DIRECTIONS FOR THIS TASK =>
The entries below hold a line with "Rückmeldungen der Einsatzkräfte" and a line with "npm - https://www.npmjs.com/". Return those lines and all that lie between them, exactly and only.

EXTRACTED MATERIAL =>
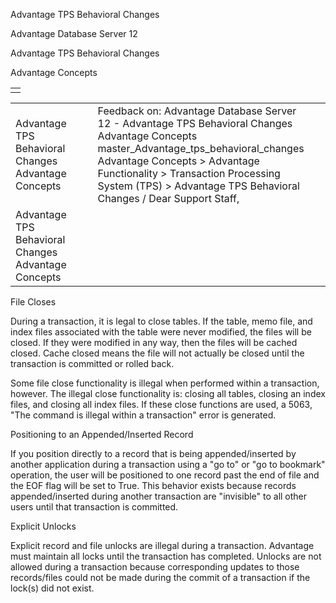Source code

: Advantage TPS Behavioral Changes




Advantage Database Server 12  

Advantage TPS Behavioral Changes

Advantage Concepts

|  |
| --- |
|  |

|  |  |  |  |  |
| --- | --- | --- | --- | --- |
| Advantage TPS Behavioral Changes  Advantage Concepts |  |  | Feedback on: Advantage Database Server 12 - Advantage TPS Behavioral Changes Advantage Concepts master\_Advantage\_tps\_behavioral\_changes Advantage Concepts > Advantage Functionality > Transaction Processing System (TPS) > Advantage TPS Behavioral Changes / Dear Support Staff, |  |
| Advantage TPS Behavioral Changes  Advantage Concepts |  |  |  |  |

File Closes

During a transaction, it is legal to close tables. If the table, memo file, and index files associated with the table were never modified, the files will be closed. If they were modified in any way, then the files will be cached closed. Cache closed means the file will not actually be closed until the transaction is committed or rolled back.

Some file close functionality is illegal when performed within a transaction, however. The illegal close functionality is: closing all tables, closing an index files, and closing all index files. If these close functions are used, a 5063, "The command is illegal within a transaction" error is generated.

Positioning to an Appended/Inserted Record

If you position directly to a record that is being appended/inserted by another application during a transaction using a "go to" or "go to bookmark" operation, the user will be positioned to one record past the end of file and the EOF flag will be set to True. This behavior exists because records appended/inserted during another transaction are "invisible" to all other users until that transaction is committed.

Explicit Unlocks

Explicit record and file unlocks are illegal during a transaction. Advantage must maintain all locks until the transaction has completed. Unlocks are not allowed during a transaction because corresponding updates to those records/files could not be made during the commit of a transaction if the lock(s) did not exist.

--

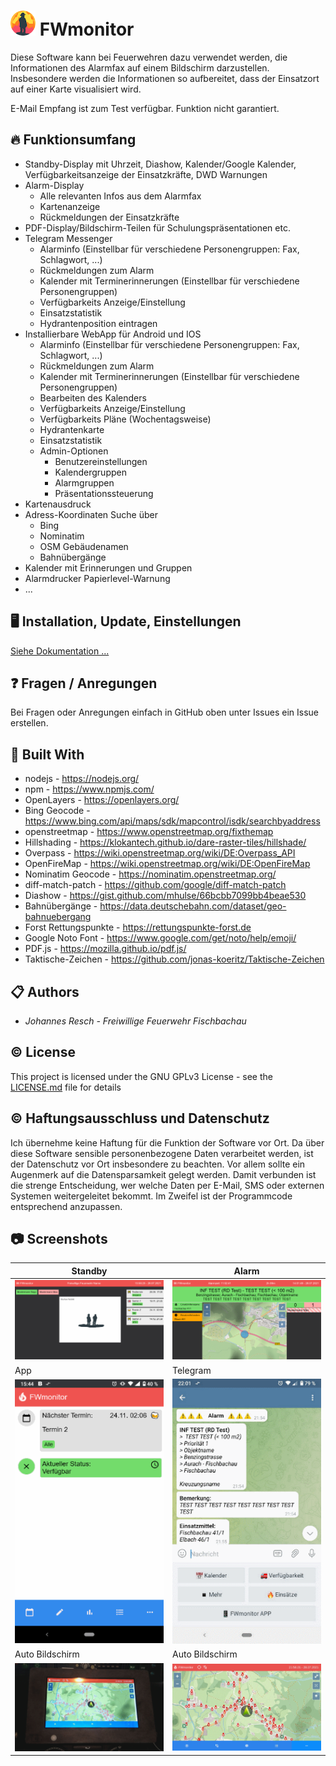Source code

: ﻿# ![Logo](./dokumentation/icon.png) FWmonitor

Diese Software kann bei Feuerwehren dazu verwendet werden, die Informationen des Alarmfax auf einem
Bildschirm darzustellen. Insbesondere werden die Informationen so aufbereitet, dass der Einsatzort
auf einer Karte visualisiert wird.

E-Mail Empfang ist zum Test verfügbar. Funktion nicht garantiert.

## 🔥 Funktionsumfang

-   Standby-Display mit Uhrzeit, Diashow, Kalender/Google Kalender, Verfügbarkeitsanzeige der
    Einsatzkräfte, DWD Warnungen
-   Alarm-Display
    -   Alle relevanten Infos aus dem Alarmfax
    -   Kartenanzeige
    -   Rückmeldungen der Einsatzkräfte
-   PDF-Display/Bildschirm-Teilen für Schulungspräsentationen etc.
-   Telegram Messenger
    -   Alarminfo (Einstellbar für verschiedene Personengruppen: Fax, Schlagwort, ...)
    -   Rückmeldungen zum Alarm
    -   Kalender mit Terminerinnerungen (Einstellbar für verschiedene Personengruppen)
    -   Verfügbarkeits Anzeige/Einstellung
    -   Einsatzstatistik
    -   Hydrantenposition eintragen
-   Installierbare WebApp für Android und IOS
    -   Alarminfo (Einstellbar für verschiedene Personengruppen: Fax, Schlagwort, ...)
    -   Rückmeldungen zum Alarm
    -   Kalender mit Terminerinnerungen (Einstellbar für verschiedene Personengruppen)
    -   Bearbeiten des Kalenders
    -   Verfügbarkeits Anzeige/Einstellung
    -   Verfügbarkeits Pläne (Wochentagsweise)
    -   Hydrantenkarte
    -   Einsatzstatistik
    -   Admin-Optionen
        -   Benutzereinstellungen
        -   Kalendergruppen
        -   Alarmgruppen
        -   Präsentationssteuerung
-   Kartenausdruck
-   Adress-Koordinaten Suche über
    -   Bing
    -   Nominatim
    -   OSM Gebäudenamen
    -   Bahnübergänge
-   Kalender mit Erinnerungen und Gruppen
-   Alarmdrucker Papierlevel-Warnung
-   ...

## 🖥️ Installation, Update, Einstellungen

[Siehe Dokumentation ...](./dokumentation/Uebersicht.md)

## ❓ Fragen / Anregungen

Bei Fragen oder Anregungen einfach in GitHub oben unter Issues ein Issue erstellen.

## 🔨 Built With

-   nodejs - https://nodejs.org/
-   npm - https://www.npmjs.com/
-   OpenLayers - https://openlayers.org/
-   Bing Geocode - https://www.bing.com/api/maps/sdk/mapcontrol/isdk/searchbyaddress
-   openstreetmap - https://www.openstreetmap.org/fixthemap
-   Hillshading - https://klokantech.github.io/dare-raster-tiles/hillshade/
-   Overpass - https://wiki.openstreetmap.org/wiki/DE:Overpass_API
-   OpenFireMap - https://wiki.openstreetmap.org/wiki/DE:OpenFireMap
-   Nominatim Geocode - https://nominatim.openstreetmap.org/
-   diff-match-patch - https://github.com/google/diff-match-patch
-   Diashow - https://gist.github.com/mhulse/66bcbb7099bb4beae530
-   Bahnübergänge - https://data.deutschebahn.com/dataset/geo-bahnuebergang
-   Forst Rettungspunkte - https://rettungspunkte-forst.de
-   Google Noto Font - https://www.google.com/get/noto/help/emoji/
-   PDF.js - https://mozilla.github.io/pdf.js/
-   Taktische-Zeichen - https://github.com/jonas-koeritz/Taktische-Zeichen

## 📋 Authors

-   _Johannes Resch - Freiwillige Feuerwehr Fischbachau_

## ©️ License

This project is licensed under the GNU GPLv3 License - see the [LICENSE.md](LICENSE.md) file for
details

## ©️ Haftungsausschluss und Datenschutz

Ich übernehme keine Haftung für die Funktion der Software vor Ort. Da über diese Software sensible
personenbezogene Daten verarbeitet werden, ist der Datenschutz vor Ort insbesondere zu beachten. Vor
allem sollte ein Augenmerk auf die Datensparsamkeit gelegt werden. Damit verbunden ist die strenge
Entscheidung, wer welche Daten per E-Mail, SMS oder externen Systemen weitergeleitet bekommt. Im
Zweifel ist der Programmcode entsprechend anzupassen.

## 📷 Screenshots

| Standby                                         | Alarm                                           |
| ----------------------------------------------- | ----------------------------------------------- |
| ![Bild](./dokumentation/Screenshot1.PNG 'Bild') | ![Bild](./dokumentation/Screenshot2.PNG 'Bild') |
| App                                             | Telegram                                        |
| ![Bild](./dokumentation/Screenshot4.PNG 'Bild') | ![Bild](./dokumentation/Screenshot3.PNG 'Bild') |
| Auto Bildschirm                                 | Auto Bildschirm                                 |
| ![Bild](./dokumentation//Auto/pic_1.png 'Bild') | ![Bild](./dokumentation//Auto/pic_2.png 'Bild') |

EXERCISE ANSWER =>
    -   Rückmeldungen der Einsatzkräfte
-   PDF-Display/Bildschirm-Teilen für Schulungspräsentationen etc.
-   Telegram Messenger
    -   Alarminfo (Einstellbar für verschiedene Personengruppen: Fax, Schlagwort, ...)
    -   Rückmeldungen zum Alarm
    -   Kalender mit Terminerinnerungen (Einstellbar für verschiedene Personengruppen)
    -   Verfügbarkeits Anzeige/Einstellung
    -   Einsatzstatistik
    -   Hydrantenposition eintragen
-   Installierbare WebApp für Android und IOS
    -   Alarminfo (Einstellbar für verschiedene Personengruppen: Fax, Schlagwort, ...)
    -   Rückmeldungen zum Alarm
    -   Kalender mit Terminerinnerungen (Einstellbar für verschiedene Personengruppen)
    -   Bearbeiten des Kalenders
    -   Verfügbarkeits Anzeige/Einstellung
    -   Verfügbarkeits Pläne (Wochentagsweise)
    -   Hydrantenkarte
    -   Einsatzstatistik
    -   Admin-Optionen
        -   Benutzereinstellungen
        -   Kalendergruppen
        -   Alarmgruppen
        -   Präsentationssteuerung
-   Kartenausdruck
-   Adress-Koordinaten Suche über
    -   Bing
    -   Nominatim
    -   OSM Gebäudenamen
    -   Bahnübergänge
-   Kalender mit Erinnerungen und Gruppen
-   Alarmdrucker Papierlevel-Warnung
-   ...

## 🖥️ Installation, Update, Einstellungen

[Siehe Dokumentation ...](./dokumentation/Uebersicht.md)

## ❓ Fragen / Anregungen

Bei Fragen oder Anregungen einfach in GitHub oben unter Issues ein Issue erstellen.

## 🔨 Built With

-   nodejs - https://nodejs.org/
-   npm - https://www.npmjs.com/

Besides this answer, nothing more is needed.